## Supplied records:
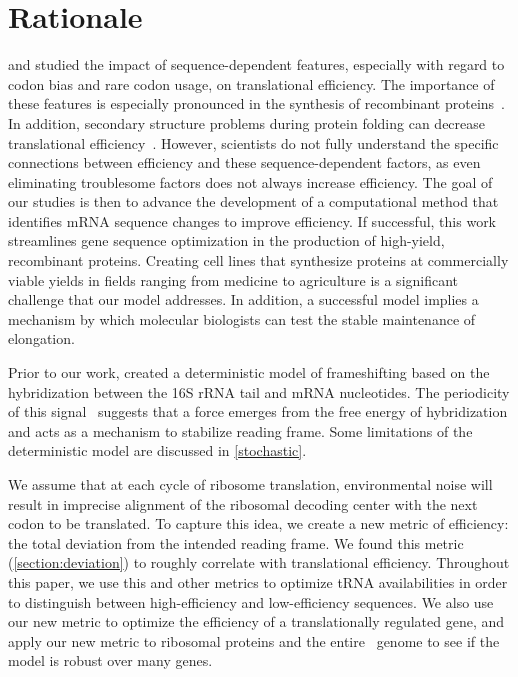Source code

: \documentclass[12pt]{article}
\begin{document}
\section{Rationale}
\citet{kozak05} and \citet{kane95} studied the impact
of sequence-dependent features, especially with regard to codon bias 
and rare codon usage, on translational efficiency.  The importance of 
these features is especially pronounced in the synthesis of recombinant 
proteins~\cite{sorensen05}.  In addition, secondary structure problems 
during protein folding can decrease translational 
efficiency~\cite{kozak05}.  However, scientists do not fully
understand the specific connections between efficiency and these
sequence-dependent factors, as even eliminating troublesome factors
does not always increase efficiency. The goal of our studies is then to
advance the development of a computational method that identifies mRNA
sequence changes to improve efficiency. If
successful, this work streamlines gene sequence optimization in the
production of high-yield, recombinant proteins. Creating cell lines
that synthesize proteins at commercially viable yields in fields ranging from
medicine to agriculture is a significant challenge that our model
addresses. In addition, a successful model implies a mechanism by
which molecular biologists can test the stable maintenance of
elongation.

Prior to our work, \citet{lalit:jbsb} created a deterministic model of
frameshifting based on the hybridization between the 16S rRNA tail and
mRNA nucleotides.  The periodicity of this
signal~\cite{lalit:jbsb} suggests that a force emerges from the free
energy of hybridization and acts as a mechanism to
stabilize reading frame.  Some limitations of the deterministic 
model are discussed in \autoref{stochastic}.

We assume that at each cycle of ribosome translation, environmental
noise will result in imprecise alignment of the ribosomal decoding
center with the next codon to be translated.  To capture this idea, we
create a new metric of efficiency: the total deviation from the
intended reading frame.  We found this metric
(\autoref{section:deviation}) to roughly correlate with translational
efficiency.  Throughout this paper, we use this and other metrics to
optimize tRNA availabilities in order to distinguish between
high-efficiency and low-efficiency sequences. We also use our new
metric to optimize the efficiency of a translationally regulated gene,
and apply our new metric to ribosomal proteins and the entire
\ecoli\ genome to see if the model is robust over many genes.
\end{document}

## Exercise:
Only one span is to be repeated: the line with "model are discussed" through the final line of the entries above, word for word.

## Result of this task:
model are discussed in \autoref{stochastic}.

We assume that at each cycle of ribosome translation, environmental
noise will result in imprecise alignment of the ribosomal decoding
center with the next codon to be translated.  To capture this idea, we
create a new metric of efficiency: the total deviation from the
intended reading frame.  We found this metric
(\autoref{section:deviation}) to roughly correlate with translational
efficiency.  Throughout this paper, we use this and other metrics to
optimize tRNA availabilities in order to distinguish between
high-efficiency and low-efficiency sequences. We also use our new
metric to optimize the efficiency of a translationally regulated gene,
and apply our new metric to ribosomal proteins and the entire
\ecoli\ genome to see if the model is robust over many genes.
\end{document}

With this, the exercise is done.